And now, how about the sanitary conditions of the slaughter-houses in which these animals were killed, and how about the state of the animals themselves? Were they free from disease? were they sick? Were the surroundings filthy and poisonous in the extreme? If I should give an account of the real state of affairs in my own words, I should be accused of exaggeration—to use the very mildest term. I prefer, therefore, to quote entirely from the Report of the Bureau of Animal Industry, before referred to. This Report states in part:
“The slaughter-houses, where animals are killed for local consumption, are usually isolated or scattered about the city or town.... Such houses, in addition to being unsightly, malodorous, unclean, and insanitary in the extreme, are actually centres for spreading disease.... A recent investigation made by the State Board of Health in Indiana of those slaughter-houses which do not have Federal Inspection ... states that:
“‘Of the 327 slaughter-houses inspected, only 23, or 7 per cent., were found to fulfil the sanitary standards.... At nearly all slaughter-houses inspected, foul, nauseating odours filled the air for yards round. Swarms of flies filled the air and the buildings and covered the carcasses which were hung up to cool. Beneath the houses was to be found a thin mud, or a mixture of blood and earth, churned by hogs, which are kept to feed upon offal.... Maggots frequently existed in numbers so great as to cause a visible movement of the mud. Water for washing the meat was frequently drawn from dug wells, which receive seepage from the slaughter-house yards, or the water was taken from the adjoining streams, to which the hogs had access. Dilapidated buildings were the usual thing, and always the most repulsive odours and surroundings existed.’ ...
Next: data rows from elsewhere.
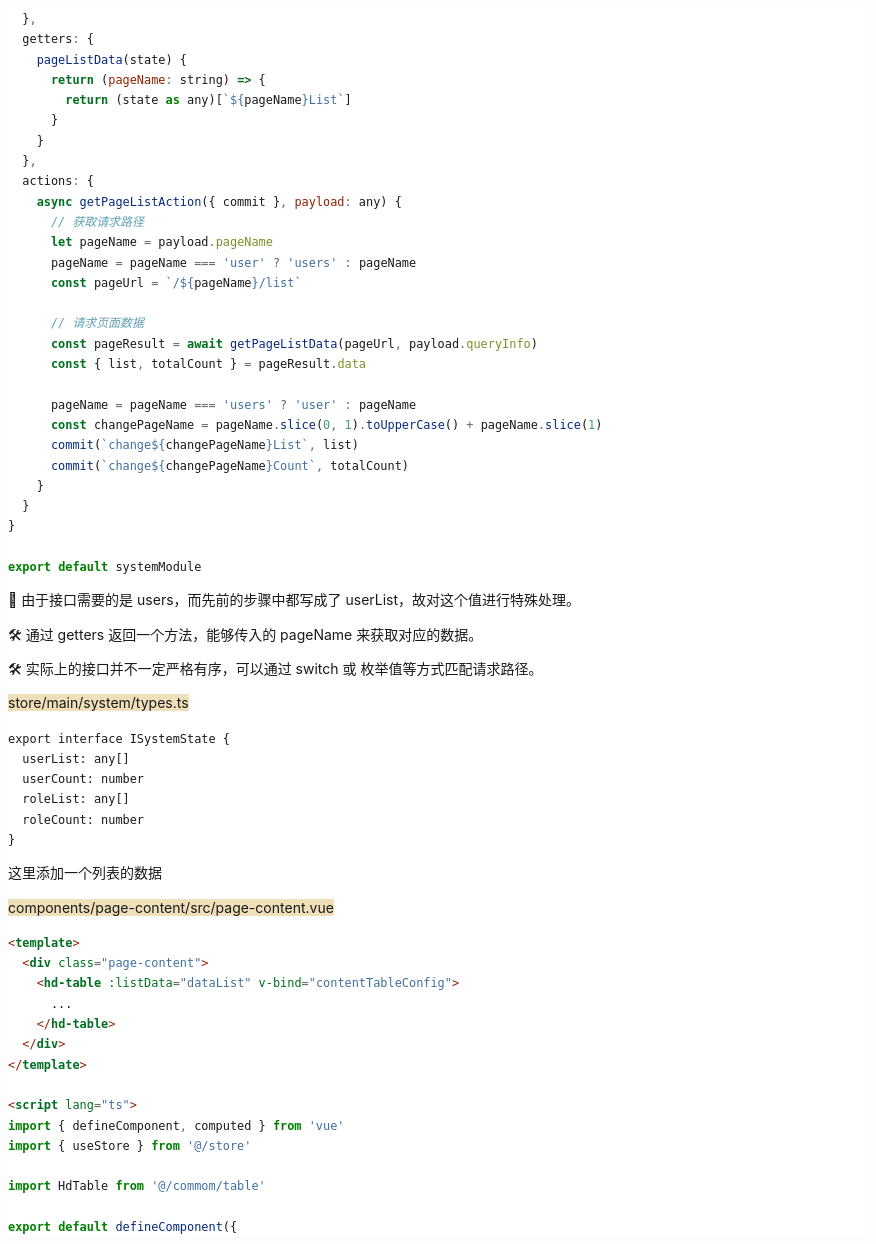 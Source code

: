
 ```javascript
  },
  getters: {
    pageListData(state) {
      return (pageName: string) => {
        return (state as any)[`${pageName}List`]
      }
    }
  },
  actions: {
    async getPageListAction({ commit }, payload: any) {
      // 获取请求路径
      let pageName = payload.pageName
      pageName = pageName === 'user' ? 'users' : pageName
      const pageUrl = `/${pageName}/list`

      // 请求页面数据
      const pageResult = await getPageListData(pageUrl, payload.queryInfo)
      const { list, totalCount } = pageResult.data

      pageName = pageName === 'users' ? 'user' : pageName
      const changePageName = pageName.slice(0, 1).toUpperCase() + pageName.slice(1)
      commit(`change${changePageName}List`, list)
      commit(`change${changePageName}Count`, totalCount)
    }
  }
}

export default systemModule
```

:octopus: 由于接口需要的是 users，而先前的步骤中都写成了 userList，故对这个值进行特殊处理。

:hammer_and_wrench: 通过 getters 返回一个方法，能够传入的 pageName 来获取对应的数据。

:hammer_and_wrench: 实际上的接口并不一定严格有序，可以通过 switch 或 枚举值等方式匹配请求路径。

<span style="backGround: #efe0b9">store/main/system/types.ts</span>

```
export interface ISystemState {
  userList: any[]
  userCount: number
  roleList: any[]
  roleCount: number
}
```

这里添加一个列表的数据

<span style="backGround: #efe0b9">components/page-content/src/page-content.vue</span>

```html
<template>
  <div class="page-content">
    <hd-table :listData="dataList" v-bind="contentTableConfig">
      ...
    </hd-table>
  </div>
</template>

<script lang="ts">
import { defineComponent, computed } from 'vue'
import { useStore } from '@/store'

import HdTable from '@/commom/table'

export default defineComponent({
```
“One of the butchers was asked what they did with ‘sick’ cattle. He laughed and answered ‘What do they all do with them?’
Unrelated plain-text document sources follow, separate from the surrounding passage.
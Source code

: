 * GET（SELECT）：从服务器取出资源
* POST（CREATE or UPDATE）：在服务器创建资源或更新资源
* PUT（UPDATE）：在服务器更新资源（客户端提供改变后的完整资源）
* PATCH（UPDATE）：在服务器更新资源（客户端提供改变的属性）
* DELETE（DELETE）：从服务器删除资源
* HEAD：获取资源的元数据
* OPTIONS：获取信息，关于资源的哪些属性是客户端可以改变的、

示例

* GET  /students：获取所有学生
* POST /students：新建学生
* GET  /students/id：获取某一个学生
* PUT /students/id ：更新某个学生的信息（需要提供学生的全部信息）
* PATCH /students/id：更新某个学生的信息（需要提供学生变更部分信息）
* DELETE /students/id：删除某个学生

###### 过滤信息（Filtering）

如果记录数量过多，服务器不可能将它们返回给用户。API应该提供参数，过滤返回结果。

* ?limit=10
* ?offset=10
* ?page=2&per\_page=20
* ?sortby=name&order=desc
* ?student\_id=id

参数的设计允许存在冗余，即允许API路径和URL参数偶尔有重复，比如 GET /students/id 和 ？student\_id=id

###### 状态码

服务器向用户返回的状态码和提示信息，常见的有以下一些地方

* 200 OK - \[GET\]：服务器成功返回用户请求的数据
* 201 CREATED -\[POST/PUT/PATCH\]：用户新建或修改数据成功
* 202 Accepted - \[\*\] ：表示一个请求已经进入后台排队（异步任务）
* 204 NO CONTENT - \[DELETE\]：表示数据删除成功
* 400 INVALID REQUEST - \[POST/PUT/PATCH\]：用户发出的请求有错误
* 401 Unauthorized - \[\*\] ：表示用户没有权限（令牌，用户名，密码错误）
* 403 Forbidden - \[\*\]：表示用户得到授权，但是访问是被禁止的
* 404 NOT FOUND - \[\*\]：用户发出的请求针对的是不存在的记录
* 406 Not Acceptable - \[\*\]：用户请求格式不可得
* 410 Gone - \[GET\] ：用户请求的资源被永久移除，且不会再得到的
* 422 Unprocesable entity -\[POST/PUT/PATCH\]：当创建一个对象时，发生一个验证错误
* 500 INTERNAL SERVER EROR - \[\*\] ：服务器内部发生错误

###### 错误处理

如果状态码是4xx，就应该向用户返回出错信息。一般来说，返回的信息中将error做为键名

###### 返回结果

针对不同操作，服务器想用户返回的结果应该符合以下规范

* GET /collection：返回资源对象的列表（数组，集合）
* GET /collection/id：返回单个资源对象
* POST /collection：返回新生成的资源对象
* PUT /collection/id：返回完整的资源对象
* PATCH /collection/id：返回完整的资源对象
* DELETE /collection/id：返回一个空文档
“In another large eastern city there are only four slaughter-houses in the city proper which do not have Federal Inspection. The total kill at these places is about 1,000 cattle and 2,500 hogs per month. The only inspection is furnished by one inspector of the board of health, and this inspector is not a veterinarian. Previous to his employment by the board of health, he was a hotel porter.”
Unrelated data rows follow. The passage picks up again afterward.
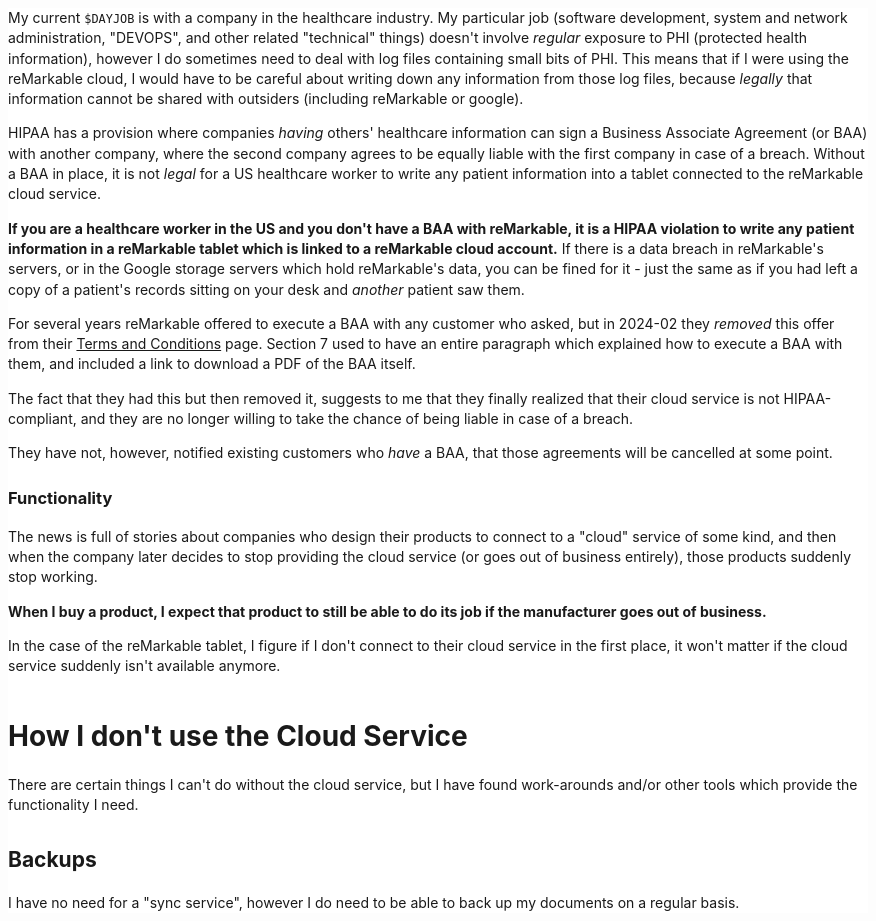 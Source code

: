 My current `$DAYJOB` is with a company in the healthcare industry. My particular job (software development, system and network administration, "DEVOPS", and other related "technical" things) doesn't involve *regular* exposure to PHI (protected health information), however I do sometimes need to deal with log files containing small bits of PHI. This means that if I were using the reMarkable cloud, I would have to be careful about writing down any information from those log files, because *legally* that information cannot be shared with outsiders (including reMarkable or google).

HIPAA has a provision where companies *having* others' healthcare information can sign a Business Associate Agreement (or BAA) with another company, where the second company agrees to be equally liable with the first company in case of a breach. Without a BAA in place, it is not *legal* for a US healthcare worker to write any patient information into a tablet connected to the reMarkable cloud service.

**If you are a healthcare worker in the US and you don't have a BAA with reMarkable, it is a HIPAA violation to write any patient information in a reMarkable tablet which is linked to a reMarkable cloud account.** If there is a data breach in reMarkable's servers, or in the Google storage servers which hold reMarkable's data, you can be fined for it - just the same as if you had left a copy of a patient's records sitting on your desk and *another* patient saw them.

For several years reMarkable offered to execute a BAA with any customer who asked, but in 2024-02 they *removed* this offer from their [Terms and Conditions](https://support.remarkable.com/s/article/Terms-and-Conditions-reMarkable-Accounts) page. Section 7 used to have an entire paragraph which explained how to execute a BAA with them, and included a link to download a PDF of the BAA itself.

The fact that they had this but then removed it, suggests to me that they finally realized that their cloud service is not HIPAA-compliant, and they are no longer willing to take the chance of being liable in case of a breach.

They have not, however, notified existing customers who *have* a BAA, that those agreements will be cancelled at some point.


### Functionality

The news is full of stories about companies who design their products to connect to a "cloud" service of some kind, and then when the company later decides to stop providing the cloud service (or goes out of business entirely), those products suddenly stop working.

**When I buy a product, I expect that product to still be able to do its job if the manufacturer goes out of business.**

In the case of the reMarkable tablet, I figure if I don't connect to their cloud service in the first place, it won't matter if the cloud service suddenly isn't available anymore.


# How I don't use the Cloud Service

There are certain things I can't do without the cloud service, but I have found work-arounds and/or other tools which provide the functionality I need.


## Backups

I have no need for a "sync service", however I do need to be able to back up my documents on a regular basis.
It need only be added that such strict economy is practised in all these slaughter-houses that the odds and ends—the “trimmings”—are now valued by the butchers at about 14 per cent. of the whole. The trimmings consist of every part of the animal except the actual refuse it contains, everything else being utilised in one way or another. As one Chicago packer proudly expressed it, when speaking of hogs, “we use everything but the squeal!”
This, be it observed, is the meat placed upon the market and eaten by the American public, to the extent of millions of carcasses yearly! Is it any wonder that the people have cancer, and tapeworm, and tuberculosis, and other illnesses, and break down prematurely and become miserable and die? It would be a wonder indeed if they did anything else!
It is well known that large quantities of diseased meat are constantly being introduced and placed upon the market—far more than the public is aware of. But, for the present argument, it is not necessary that we should force this conclusion, since we can establish the point, even assuming that all the meat eaten is from the carcasses of healthy animals—the actual content of the tissue containing toxic material, no matter how free the animal may be from what is generally known as “disease.” This being true, all the arguments advanced above will remain perfectly valid—no matter how “healthy” the animal may be.